Forum OpenACS Development: OpenACS 4 file storage slow query

Collapse
Posted by Jun Yamog on
Hi,

I am currently using file storage for one of our sites.  Each time you
view a folder via /www/index things are very slow.  The problem comes
from the view fs_folders_and_files which is a union of fs_folders and
fs_files view.  The bottleneck is at fs_files view when it tries to
get the url of a file.  During the contruction of the url a function
file_storage__get_package_id is called. This function I believe is
what is causing the bottleneck.

You can either optimize this function of just use the package_id
column in cr_folders.  ETP makes use of this column and I wonder why
file storage does not make use of this.  Why would you have to
recompute the package_id of a folder when you can just store it in the
first place.  I also doubt that there is use of changing the
package_id since there is no feature in file storage than can move
folders across packages.

I would like to ask your opinion about this.  I think we should just
drop the function and just use the package_id column in cr_folders.
We may retain it for compatiblity, but I still think that storing the
value rather than computing it is better.  What do you think?  Am I
missing something here?  Although the migration script will have to
populate cr_folders.package_id.

Collapse
Posted by Yonatan Feldman on
the view fs_folders_and_files no longer exists, it is now called fs_objects
and is a join of fs_folders, fs_files, and fs_simple_objects. the views no
longer call the function get_package_id and are therefore much faster.
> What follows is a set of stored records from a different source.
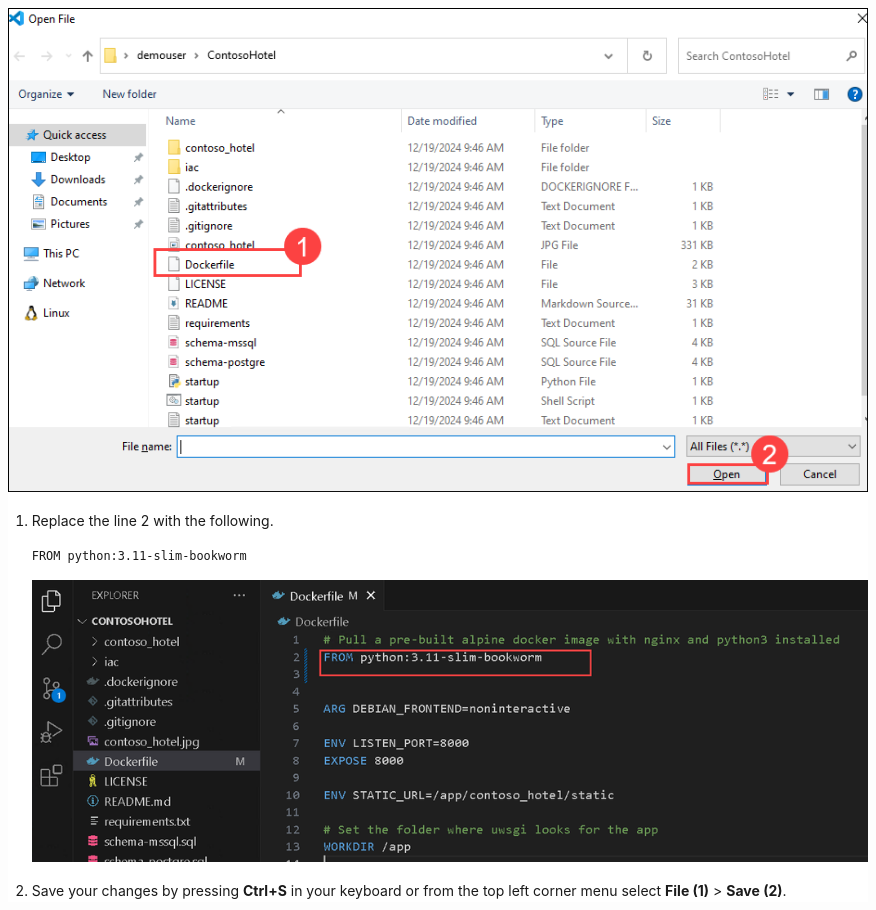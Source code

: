    ![](../media/h42.png)

1. Replace the line 2 with the following.

   ```
   FROM python:3.11-slim-bookworm
   ```

    ![](../media/h43.png)   

1. Save your changes by pressing **Ctrl+S** in your keyboard or from the top left corner menu select **File (1)** >  **Save (2)**.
it looks like file-storage isn't making use of the package_id column in
cr_folders. i think it is a good idea to start using it. i would say go for it,
but make sure you are working on the latest code.
Collapse
Posted by Jowell Sabino on
Jun, I think the bottleneck is the call to acs_permission__permission_p (see the query fs::get_folder_contents in file-storage/tcl/file-storage-procs-{postgresql,oracle}.xql).
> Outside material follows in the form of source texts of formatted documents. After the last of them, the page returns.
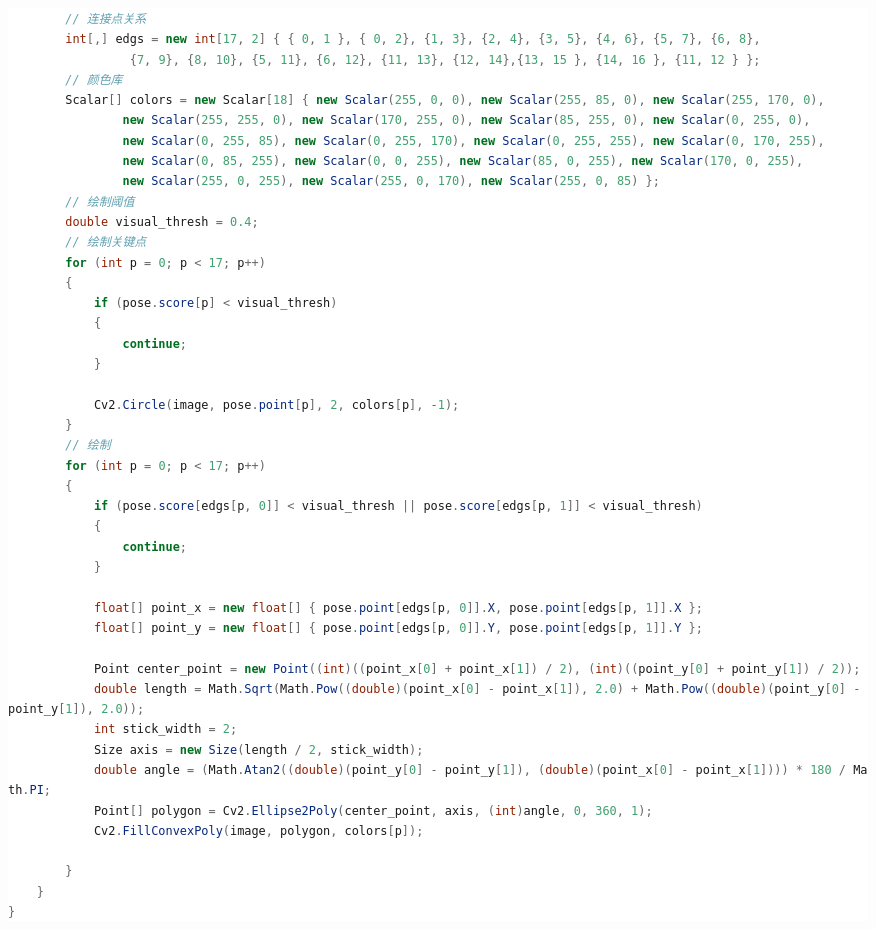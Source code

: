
 ```c#
        // 连接点关系
        int[,] edgs = new int[17, 2] { { 0, 1 }, { 0, 2}, {1, 3}, {2, 4}, {3, 5}, {4, 6}, {5, 7}, {6, 8},
                 {7, 9}, {8, 10}, {5, 11}, {6, 12}, {11, 13}, {12, 14},{13, 15 }, {14, 16 }, {11, 12 } };
        // 颜色库
        Scalar[] colors = new Scalar[18] { new Scalar(255, 0, 0), new Scalar(255, 85, 0), new Scalar(255, 170, 0),
                new Scalar(255, 255, 0), new Scalar(170, 255, 0), new Scalar(85, 255, 0), new Scalar(0, 255, 0),
                new Scalar(0, 255, 85), new Scalar(0, 255, 170), new Scalar(0, 255, 255), new Scalar(0, 170, 255),
                new Scalar(0, 85, 255), new Scalar(0, 0, 255), new Scalar(85, 0, 255), new Scalar(170, 0, 255),
                new Scalar(255, 0, 255), new Scalar(255, 0, 170), new Scalar(255, 0, 85) };
        // 绘制阈值
        double visual_thresh = 0.4;
        // 绘制关键点
        for (int p = 0; p < 17; p++)
        {
            if (pose.score[p] < visual_thresh)
            {
                continue;
            }

            Cv2.Circle(image, pose.point[p], 2, colors[p], -1);
        }
        // 绘制
        for (int p = 0; p < 17; p++)
        {
            if (pose.score[edgs[p, 0]] < visual_thresh || pose.score[edgs[p, 1]] < visual_thresh)
            {
                continue;
            }

            float[] point_x = new float[] { pose.point[edgs[p, 0]].X, pose.point[edgs[p, 1]].X };
            float[] point_y = new float[] { pose.point[edgs[p, 0]].Y, pose.point[edgs[p, 1]].Y };

            Point center_point = new Point((int)((point_x[0] + point_x[1]) / 2), (int)((point_y[0] + point_y[1]) / 2));
            double length = Math.Sqrt(Math.Pow((double)(point_x[0] - point_x[1]), 2.0) + Math.Pow((double)(point_y[0] - point_y[1]), 2.0));
            int stick_width = 2;
            Size axis = new Size(length / 2, stick_width);
            double angle = (Math.Atan2((double)(point_y[0] - point_y[1]), (double)(point_x[0] - point_x[1]))) * 180 / Math.PI;
            Point[] polygon = Cv2.Ellipse2Poly(center_point, axis, (int)angle, 0, 360, 1);
            Cv2.FillConvexPoly(image, polygon, colors[p]);

        }
    }
}
```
As for why package_id column in cr_folders is not used, there are various reasons. One is historical: the package_id column is a relatively recent addition, which did not exist in the original aD datamodel and therefore was not in the file-storage code (and port). The second is the way file-storage uses CR: a file-storage instance is an entire tree, identified by its root folder. Not all file-storage folders belong to separate packages (unlike the way ETP uses CR, for example), with the sole exception being the root folder. Since you only need to know the package_id for each root folder, this relationship is mapped in fs_root_folders table and all package_id entries in cr_folders are set to null (i.e., just not use or be aware that it is there). It should be easy to modify the code if you want to store package_id in cr_folders (perhaps to improve performance, but I doubt it). It seems to me though that using the fs_root_folders mapping is a cleaner way to do it (data normality, too?). How to use CR properly certainly qualifies as one area where the community should identify "best practices".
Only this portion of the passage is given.